Subsidiary facts for kids
A subsidiary is like a smaller company that is owned and controlled by a bigger company, called the parent company. Even though the subsidiary has its own goals and often works on its own, the parent company still makes the big decisions.
A subsidiary is different from a company's division. A division is more like a department within the parent company. It usually works very closely with the parent company and often shares the same name and goals. A subsidiary, on the other hand, can have a completely different name and focus.
For example, YouTube is a subsidiary of Google. Google is mostly known as a search engine, while YouTube is a huge video sharing website. They do different things, and YouTube has its own name and logo. But Google still owns and controls YouTube.

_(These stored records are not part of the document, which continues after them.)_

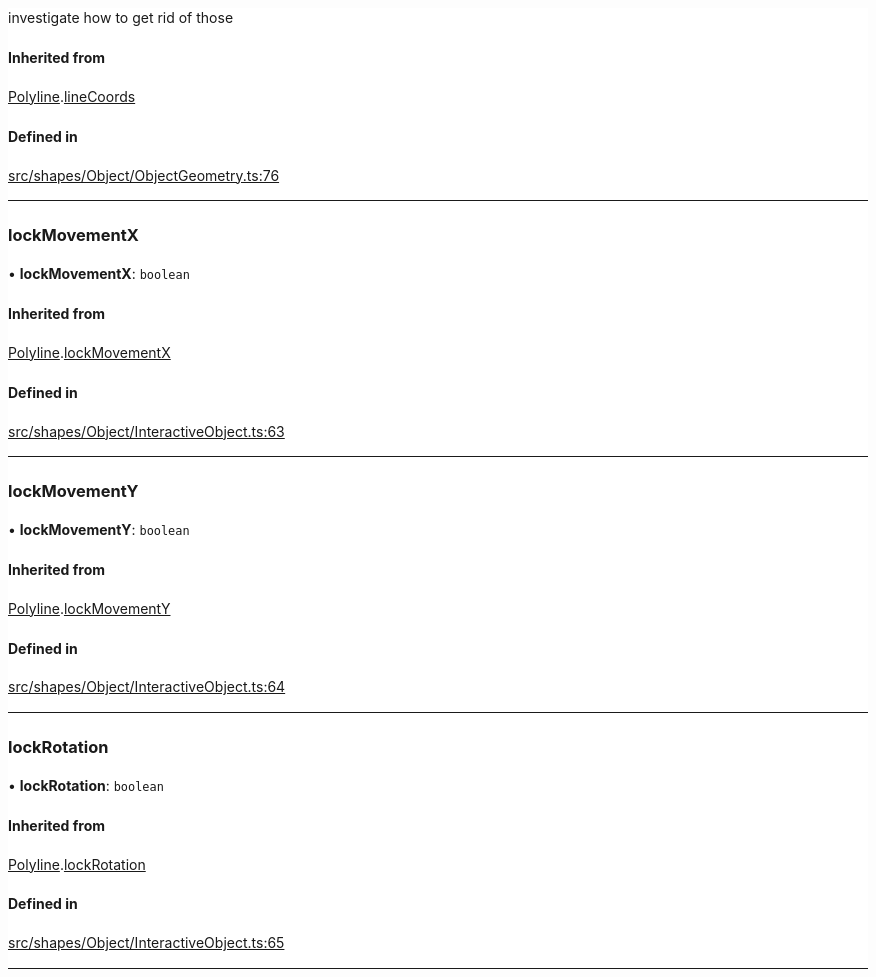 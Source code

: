 investigate how to get rid of those

#### Inherited from

[Polyline](Polyline.md).[lineCoords](Polyline.md#linecoords)

#### Defined in

[src/shapes/Object/ObjectGeometry.ts:76](https://github.com/fabricjs/fabric.js/blob/a4453620e/src/shapes/Object/ObjectGeometry.ts#L76)

___

### lockMovementX

• **lockMovementX**: `boolean`

#### Inherited from

[Polyline](Polyline.md).[lockMovementX](Polyline.md#lockmovementx)

#### Defined in

[src/shapes/Object/InteractiveObject.ts:63](https://github.com/fabricjs/fabric.js/blob/a4453620e/src/shapes/Object/InteractiveObject.ts#L63)

___

### lockMovementY

• **lockMovementY**: `boolean`

#### Inherited from

[Polyline](Polyline.md).[lockMovementY](Polyline.md#lockmovementy)

#### Defined in

[src/shapes/Object/InteractiveObject.ts:64](https://github.com/fabricjs/fabric.js/blob/a4453620e/src/shapes/Object/InteractiveObject.ts#L64)

___

### lockRotation

• **lockRotation**: `boolean`

#### Inherited from

[Polyline](Polyline.md).[lockRotation](Polyline.md#lockrotation)

#### Defined in

[src/shapes/Object/InteractiveObject.ts:65](https://github.com/fabricjs/fabric.js/blob/a4453620e/src/shapes/Object/InteractiveObject.ts#L65)

___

On the other hand, Google Videos used to be a division of Google. It was a search engine specifically for videos, which matched Google's main purpose as a search engine. As a division, it used Google's name and logo.
What is a Subsidiary?
A subsidiary is a business that is owned or controlled by another company. This bigger company is known as the parent company. Think of it like a family: the parent company is the main adult, and the subsidiary is a child company that it looks after.
The parent company usually owns more than half of the subsidiary's voting shares. This means the parent company has enough votes to choose the subsidiary's leaders and make important decisions.
Why Companies Have Subsidiaries
Companies create or buy subsidiaries for many reasons:
- To grow bigger: A company might want to expand into new areas or countries without changing its main business. A subsidiary can help with this.
- To manage different businesses: If a company does many different things, it can put each type of business into a separate subsidiary. This helps keep things organized.
- For legal reasons: Sometimes, having separate subsidiaries can help protect the parent company from risks. If one subsidiary faces a problem, it might not affect the entire parent company.
- To use different brand names: A subsidiary can have its own name and brand, which helps it appeal to different customers or markets.
Subsidiary vs. Division: What's the Difference?
It's easy to mix up subsidiaries and divisions, but they are quite different:
- Independence: A subsidiary is a separate legal business. It can sign its own contracts, own its own property, and even be sued on its own. A division is not a separate legal business; it's just a part of the main company.
- Name and Brand: Subsidiaries often have their own unique names and logos, like YouTube does. Divisions almost always use the parent company's name and brand.
- Purpose: While a subsidiary's purpose might be different from its parent company's, a division's purpose is usually very similar to the parent company's main goal.
For example, a car company might have a subsidiary that makes electric scooters. The scooter company has its own name and focus. But a division of the car company might be the "Sports Car Division," which still makes cars under the main company's brand.